2 tablespoons olive oil
1 onion, halved, thinly sliced
2 cloves garlic, crushed
600g cup mushrooms, sliced
2 vegetable stock cubes (10g each), crumbled
¼ cup tomato paste
2 tablespoons Worcestershire sauce
250g tub sour cream
¼ cup chopped fresh parsley
Cook pasta in a stockpot of boiling, salted water, until tender. Drain. Return to pot. Cover to keep warm.
Meanwhile, heat oil in a large, non-stick frying pan over a medium to high heat. Add onion and garlic. Cook, stirring occasionally, until soft. Add mushrooms. Cook, stirring occasionally, for about 10 minutes, or until mushrooms are tender.
Dissolve stock cubes in 1 cup boiling water. Add to pan with paste and sauce. Stir to combine. Bring to boil. Gently boil, stirring occasionally, for about 5 minutes, or until thickened. Remove from heat.

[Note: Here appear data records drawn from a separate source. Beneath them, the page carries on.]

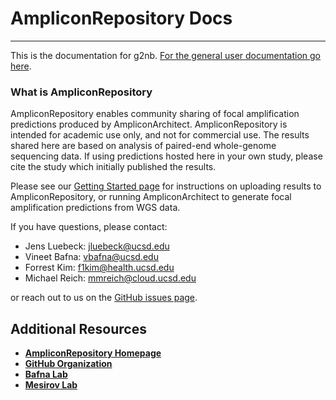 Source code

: 
# AmpliconRepository Docs

---

This is the documentation for g2nb. [For the general user documentation go here](https://www.g2nb.org).

### What is AmpliconRepository

AmpliconRepository enables community sharing of focal amplification predictions produced by AmpliconArchitect. AmpliconRepository is intended for academic use only, and not for commercial use. The results shared here are based on analysis of paired-end whole-genome sequencing data. If using predictions hosted here in your own study, please cite the study which initially published the results.

Please see our [Getting Started page](/getting-started) for instructions on uploading results to AmpliconRepository, or running AmpliconArchitect to generate focal amplification predictions from WGS data.

If you have questions, please contact:
- Jens Luebeck: jluebeck@ucsd.edu 
- Vineet Bafna: vbafna@ucsd.edu 
- Forrest Kim: f1kim@health.ucsd.edu 
- Michael Reich: mmreich@cloud.ucsd.edu

or reach out to us on the [GitHub issues page](https://github.com/AmpliconSuite/AmpliconRepository/issues).


## Additional Resources

- [**AmpliconRepository Homepage**](https://ampliconrepository.org/)
- [**GitHub Organization**](https://ampliconrepository.org/)
- [**Bafna Lab**](http://proteomics.ucsd.edu/vbafna/)
- [**Mesirov Lab**](https://mesirovlab.org/)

Stir in sour cream until combined. Return pan to a medium to low heat. Simmer for about 5 minutes, or until slightly thickened. Season with salt and pepper. Stir in parsley.
Transfer sauce to pot with pasta. Stir to combine. Serve.
TIP! Pappardelle can replaced with linguine, spaghetti or penne. For extra vegetables, add 1 sliced zucchini with mushrooms.